Gobert, for one, said he saw potential brilliance from his just-drafted teammate in some of Mitchell’s first on-court NBA action.

“I think when I started watching Summer League [his rookie year]. I could tell he was very competitive,” Gobert said. “I didn’t know nothing about him when we drafted him. First time I saw him was in Summer League, and I really liked his mindset. He was trying to prove to everyone that he should have been drafted higher — it was pretty fun to watch.”

Coach Quin Snyder, meanwhile, added that there wasn’t any singular moment that convinced him of Mitchell’s All-Star potential.

Rather, it was the accumulation of quiet, behind-the-scenes work put in.

“It’s not like the curtain drops and all of a sudden, ‘Oh!’ It’s more of a process. And what Donovan’s had — and Rudy as well — is an All-Star mentality. When I say that, I mean a real desire, a hunger. And when you couple that with talent, you just continue to get better,” Snyder said. “That’s what those guys have done. It’s not magic, it’s not a gift — it’s something you have to earn. That hasn’t been the ultimate goal; the ultimate goal has been to become a better player and win games — this is a byproduct of that.”

Conversely, Mitchell can, in fact, pinpoint one specific moment that helped him get to an All-Star level.

The Jazz’s Game 5 loss and corresponding first-round playoff elimination at the hands of the Houston Rockets this past April 23 remains a low point for him; he famously sat stoically at his locker postgame, searching for answers that weren’t there, until Snyder came in and offered him some private words of encouragement.

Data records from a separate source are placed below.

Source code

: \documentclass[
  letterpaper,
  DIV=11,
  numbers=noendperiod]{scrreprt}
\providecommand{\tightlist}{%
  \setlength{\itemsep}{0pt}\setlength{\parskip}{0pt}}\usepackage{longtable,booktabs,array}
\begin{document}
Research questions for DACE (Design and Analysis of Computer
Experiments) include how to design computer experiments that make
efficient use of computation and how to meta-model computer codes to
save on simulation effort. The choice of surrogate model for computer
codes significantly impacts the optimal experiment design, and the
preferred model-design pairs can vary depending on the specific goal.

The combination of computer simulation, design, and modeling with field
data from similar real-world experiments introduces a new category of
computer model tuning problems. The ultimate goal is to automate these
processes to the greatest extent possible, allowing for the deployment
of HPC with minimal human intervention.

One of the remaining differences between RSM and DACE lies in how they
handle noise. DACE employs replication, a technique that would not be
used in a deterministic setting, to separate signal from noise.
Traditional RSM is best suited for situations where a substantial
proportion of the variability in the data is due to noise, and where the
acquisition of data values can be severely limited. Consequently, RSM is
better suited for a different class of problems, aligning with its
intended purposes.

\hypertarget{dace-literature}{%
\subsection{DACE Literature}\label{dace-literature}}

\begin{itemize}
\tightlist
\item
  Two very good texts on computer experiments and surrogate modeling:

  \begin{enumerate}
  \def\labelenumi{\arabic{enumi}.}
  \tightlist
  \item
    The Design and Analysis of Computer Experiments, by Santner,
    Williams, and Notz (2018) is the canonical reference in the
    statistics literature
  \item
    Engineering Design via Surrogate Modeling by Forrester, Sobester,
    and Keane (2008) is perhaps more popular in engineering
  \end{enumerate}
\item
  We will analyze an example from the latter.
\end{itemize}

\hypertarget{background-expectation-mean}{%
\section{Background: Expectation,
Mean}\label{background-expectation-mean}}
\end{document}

(Eric Walden | The Salt Lake Tribune) Utah Jazz guard Donovan Mitchell shares a laugh with some volunteers at the NBA Cares Day of Service while boxing up produce at the Greater Chicago Food Depository on Friday, Feb. 14, 2020.

That provided an additional source of fuel for him to take his game to the next level.

“Obviously, we didn’t finish out the season the way we wanted to — I still have the same box score from 04/23 in Houston in Game 5. I don’t forget that,” Mitchell said. “… We all have our little motivations. For me, it was like … I’m gonna do everything I can to help my team win and become the best player that I can be, and hopefully that equates to me being an All-Star. And it did.”

Mitchell, meanwhile, acknowledged at the NBA’s All-Star Day of Service event at the Greater Chicago Food Dispensary that actually being in town has finally, at last, made it all real for him.

“It finally has [sunk in]. When I flew out here [Thursday], it kind of really hit me when I landed: ‘I’m an All-Star,’” Mitchell said. “It’s pretty cool. It’s just one of those things you just never … I’m never gonna get over it, I don’t think. I don’t think this is something I will ever get used to. I’m just blessed to be here.”